WHAT YOU NEED TO DO — Output all the data exactly as it appears below.

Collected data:
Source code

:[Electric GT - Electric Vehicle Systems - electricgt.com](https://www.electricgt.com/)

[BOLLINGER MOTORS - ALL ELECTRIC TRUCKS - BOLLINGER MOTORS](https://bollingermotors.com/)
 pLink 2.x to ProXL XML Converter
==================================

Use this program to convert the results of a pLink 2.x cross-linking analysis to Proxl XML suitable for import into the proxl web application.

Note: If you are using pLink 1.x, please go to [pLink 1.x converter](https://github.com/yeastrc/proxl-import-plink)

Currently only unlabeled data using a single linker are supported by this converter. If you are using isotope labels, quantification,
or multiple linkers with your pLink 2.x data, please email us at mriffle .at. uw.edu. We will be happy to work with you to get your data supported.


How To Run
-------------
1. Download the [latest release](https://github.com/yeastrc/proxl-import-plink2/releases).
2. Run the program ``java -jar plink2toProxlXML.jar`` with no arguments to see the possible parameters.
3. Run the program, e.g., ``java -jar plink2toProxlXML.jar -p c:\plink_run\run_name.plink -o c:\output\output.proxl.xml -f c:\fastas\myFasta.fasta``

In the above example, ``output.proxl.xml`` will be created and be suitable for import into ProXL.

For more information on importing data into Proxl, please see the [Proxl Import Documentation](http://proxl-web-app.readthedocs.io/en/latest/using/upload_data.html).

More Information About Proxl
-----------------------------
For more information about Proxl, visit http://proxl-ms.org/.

TASK RESPONSE —
Source code

:[Electric GT - Electric Vehicle Systems - electricgt.com](https://www.electricgt.com/)

[BOLLINGER MOTORS - ALL ELECTRIC TRUCKS - BOLLINGER MOTORS](https://bollingermotors.com/)
 pLink 2.x to ProXL XML Converter
==================================

Use this program to convert the results of a pLink 2.x cross-linking analysis to Proxl XML suitable for import into the proxl web application.

Note: If you are using pLink 1.x, please go to [pLink 1.x converter](https://github.com/yeastrc/proxl-import-plink)

Currently only unlabeled data using a single linker are supported by this converter. If you are using isotope labels, quantification,
or multiple linkers with your pLink 2.x data, please email us at mriffle .at. uw.edu. We will be happy to work with you to get your data supported.


How To Run
-------------
1. Download the [latest release](https://github.com/yeastrc/proxl-import-plink2/releases).
2. Run the program ``java -jar plink2toProxlXML.jar`` with no arguments to see the possible parameters.
3. Run the program, e.g., ``java -jar plink2toProxlXML.jar -p c:\plink_run\run_name.plink -o c:\output\output.proxl.xml -f c:\fastas\myFasta.fasta``

In the above example, ``output.proxl.xml`` will be created and be suitable for import into ProXL.

For more information on importing data into Proxl, please see the [Proxl Import Documentation](http://proxl-web-app.readthedocs.io/en/latest/using/upload_data.html).

More Information About Proxl
-----------------------------
For more information about Proxl, visit http://proxl-ms.org/.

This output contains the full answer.